Tolkien was exposed to languages to a remarkable degree. He learned Latin, German and French from his mother. At school, he learned or taught himself Middle English, Old English, Finnish, Gothic, Greek, Italian, Old Norse, Spanish, modern Welsh and medieval Welsh. He had an amazing working knowledge of languages, and was familiar with Danish, Dutch, Lombardic, Norwegian, Russian, Swedish and many ancestral Germanic and Slavonic languages. It would have been no surprise to his mother that he became a professional philologist.

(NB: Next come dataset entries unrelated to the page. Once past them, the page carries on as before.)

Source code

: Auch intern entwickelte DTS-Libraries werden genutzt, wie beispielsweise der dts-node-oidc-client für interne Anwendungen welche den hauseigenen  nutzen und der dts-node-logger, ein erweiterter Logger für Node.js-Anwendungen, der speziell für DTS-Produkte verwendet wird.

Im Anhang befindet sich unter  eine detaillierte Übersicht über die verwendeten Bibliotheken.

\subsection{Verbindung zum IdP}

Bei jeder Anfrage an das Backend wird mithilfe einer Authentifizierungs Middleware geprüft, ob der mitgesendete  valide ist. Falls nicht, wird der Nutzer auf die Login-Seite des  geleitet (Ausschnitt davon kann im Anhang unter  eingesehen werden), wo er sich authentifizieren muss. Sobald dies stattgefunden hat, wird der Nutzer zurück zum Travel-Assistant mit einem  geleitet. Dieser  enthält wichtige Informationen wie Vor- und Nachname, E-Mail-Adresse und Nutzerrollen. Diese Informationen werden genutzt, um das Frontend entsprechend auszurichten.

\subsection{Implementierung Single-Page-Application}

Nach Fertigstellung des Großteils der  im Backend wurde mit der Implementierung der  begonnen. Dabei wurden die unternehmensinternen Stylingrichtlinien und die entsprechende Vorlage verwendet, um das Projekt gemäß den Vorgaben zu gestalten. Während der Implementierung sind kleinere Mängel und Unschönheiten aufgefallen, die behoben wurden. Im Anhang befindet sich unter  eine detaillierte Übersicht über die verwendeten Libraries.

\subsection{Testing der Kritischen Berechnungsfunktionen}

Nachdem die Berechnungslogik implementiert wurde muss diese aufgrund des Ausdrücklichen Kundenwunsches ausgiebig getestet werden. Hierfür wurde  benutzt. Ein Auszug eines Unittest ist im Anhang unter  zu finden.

He even had a part-time job as a lexicographer for the original Oxford English Dictionary -- the New English Dictionary, as it was known then. He worked for the dictionary in 1919-1920 and learned more about language than in any comparable period of his life. For instance, he had to develop the etymologies of words like water, wick and winter, and in so doing had to cite comparable forms in other languages like proto-Teutonic, Old Teutonic, Old Saxon, Middle Dutch, Modern Dutch, Old High German, Middle High German, Middle Low German, Modern German, Old Slavonic, Lithuanian, Russian and Latin. He did this commendably well; the head of the Dictionary, Dr. Henry Bradley, said of Tolkien, "His work gives evidence of an unusually thorough mastery of Anglo-Saxon and of the facts and principles of the comparative grammar of the Germanic languages. Indeed, I have no hesitation in saying that I have never known a man of his age who was in these respects his equal."
These were the natural languages that Tolkien learnt, and they served as an inspiration for his model languages.

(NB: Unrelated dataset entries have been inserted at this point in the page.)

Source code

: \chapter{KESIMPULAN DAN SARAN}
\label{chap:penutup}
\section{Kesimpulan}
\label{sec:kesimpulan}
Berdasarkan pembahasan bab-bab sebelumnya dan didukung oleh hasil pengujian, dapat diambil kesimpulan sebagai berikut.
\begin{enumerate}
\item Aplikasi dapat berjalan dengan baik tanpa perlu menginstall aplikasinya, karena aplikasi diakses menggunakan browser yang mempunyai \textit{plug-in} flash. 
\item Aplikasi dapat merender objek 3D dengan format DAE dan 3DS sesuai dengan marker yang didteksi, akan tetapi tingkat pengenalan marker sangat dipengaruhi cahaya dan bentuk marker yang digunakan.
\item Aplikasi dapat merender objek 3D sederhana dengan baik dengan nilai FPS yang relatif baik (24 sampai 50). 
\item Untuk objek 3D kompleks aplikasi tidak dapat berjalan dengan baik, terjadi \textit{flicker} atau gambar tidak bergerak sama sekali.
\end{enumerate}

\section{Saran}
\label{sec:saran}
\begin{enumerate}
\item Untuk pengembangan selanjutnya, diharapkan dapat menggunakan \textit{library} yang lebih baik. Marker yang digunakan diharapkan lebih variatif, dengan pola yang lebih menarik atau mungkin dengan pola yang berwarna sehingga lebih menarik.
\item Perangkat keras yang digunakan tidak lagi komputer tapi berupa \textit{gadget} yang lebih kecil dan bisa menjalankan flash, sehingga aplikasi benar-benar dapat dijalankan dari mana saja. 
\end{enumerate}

As a child, Tolkien was first exposed to model languages when he learned a language his cousins had invented, called Animalic, which primarily consisted of English animal names. For instance, Dog nightingale woodpecker forty meant "You are an ass." Animalic served as an inspiration for Tolkien to create not just words, but his own language. He and one of his cousins created a more involved language than Animalic called Nevbosh (meaning New Nonsense) based on disguised pieces of English, Latin and French.
Nevbosh was his first attempt at creating an entire language. Already, when learning Greek, he had made up pseudo-Greek words, but Nevbosh went beyond that. Later, in his adolescence, Tolkien recalled Nevbosh and resolved to invent a serious language, one richly developed to model a natural language.

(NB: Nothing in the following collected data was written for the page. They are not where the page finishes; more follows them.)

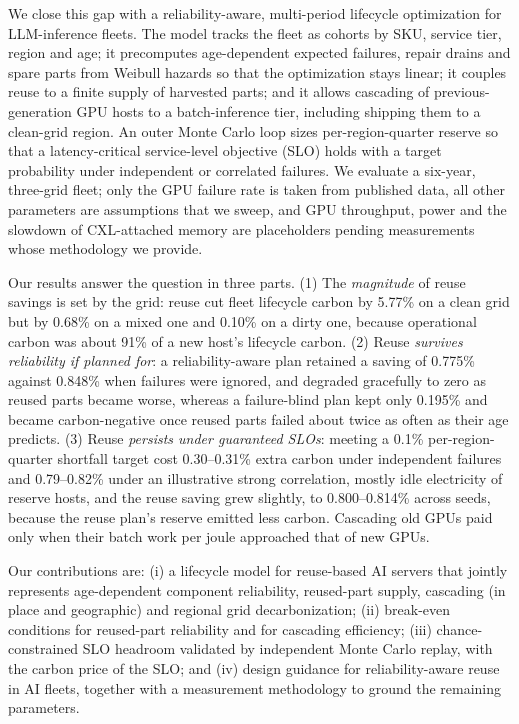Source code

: \documentclass[11pt]{article}
\begin{document}
We close this gap with a reliability-aware, multi-period lifecycle optimization for LLM-inference fleets. The model tracks the fleet as cohorts by SKU, service tier, region and age; it precomputes age-dependent expected failures, repair drains and spare parts from Weibull hazards so that the optimization stays linear; it couples reuse to a finite supply of harvested parts; and it allows cascading of previous-generation GPU hosts to a batch-inference tier, including shipping them to a clean-grid region. An outer Monte Carlo loop sizes per-region-quarter reserve so that a latency-critical service-level objective (SLO) holds with a target probability under independent or correlated failures. We evaluate a six-year, three-grid fleet; only the GPU failure rate is taken from published data, all other parameters are assumptions that we sweep, and GPU throughput, power and the slowdown of CXL-attached memory are placeholders pending measurements whose methodology we provide.

Our results answer the question in three parts. (1) The \emph{magnitude} of reuse savings is set by the grid: reuse cut fleet lifecycle carbon by 5.77\% on a clean grid but by 0.68\% on a mixed one and 0.10\% on a dirty one, because operational carbon was about 91\% of a new host's lifecycle carbon. (2) Reuse \emph{survives reliability if planned for}: a reliability-aware plan retained a saving of 0.775\% against 0.848\% when failures were ignored, and degraded gracefully to zero as reused parts became worse, whereas a failure-blind plan kept only 0.195\% and became carbon-negative once reused parts failed about twice as often as their age predicts. (3) Reuse \emph{persists under guaranteed SLOs}: meeting a 0.1\% per-region-quarter shortfall target cost 0.30--0.31\% extra carbon under independent failures and 0.79--0.82\% under an illustrative strong correlation, mostly idle electricity of reserve hosts, and the reuse saving grew slightly, to 0.800--0.814\% across seeds, because the reuse plan's reserve emitted less carbon. Cascading old GPUs paid only when their batch work per joule approached that of new GPUs.

Our contributions are: (i) a lifecycle model for reuse-based AI servers that jointly represents age-dependent component reliability, reused-part supply, cascading (in place and geographic) and regional grid decarbonization; (ii) break-even conditions for reused-part reliability and for cascading efficiency; (iii) chance-constrained SLO headroom validated by independent Monte Carlo replay, with the carbon price of the SLO; and (iv) design guidance for reliability-aware reuse in AI fleets, together with a measurement methodology to ground the remaining parameters.
\end{document}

It is not surprising that Tolkien as a teenager attempted such an ambitious undertaking, given Tolkien's already established love of language. As Tolkien's biographer, Humphrey Carpenter, writes, "If he had been interested in music, he very likely would have wanted to compose melodies, so why should he not make up a personal system of words that would be, as it were, a private symphony?" Since Tolkien's education had been intensively centered around language, when he began to create, those creations took a linguistic form.
Tolkien's first serious model language was called Naffarin. It was strongly influenced by Spanish, but with its own phonology (sound structure) and grammar. Tolkien chose Spanish because his guardian (he had been orphaned at the age of twelve) was half-Spanish and had lent him books on that language, which Tolkien found attractive.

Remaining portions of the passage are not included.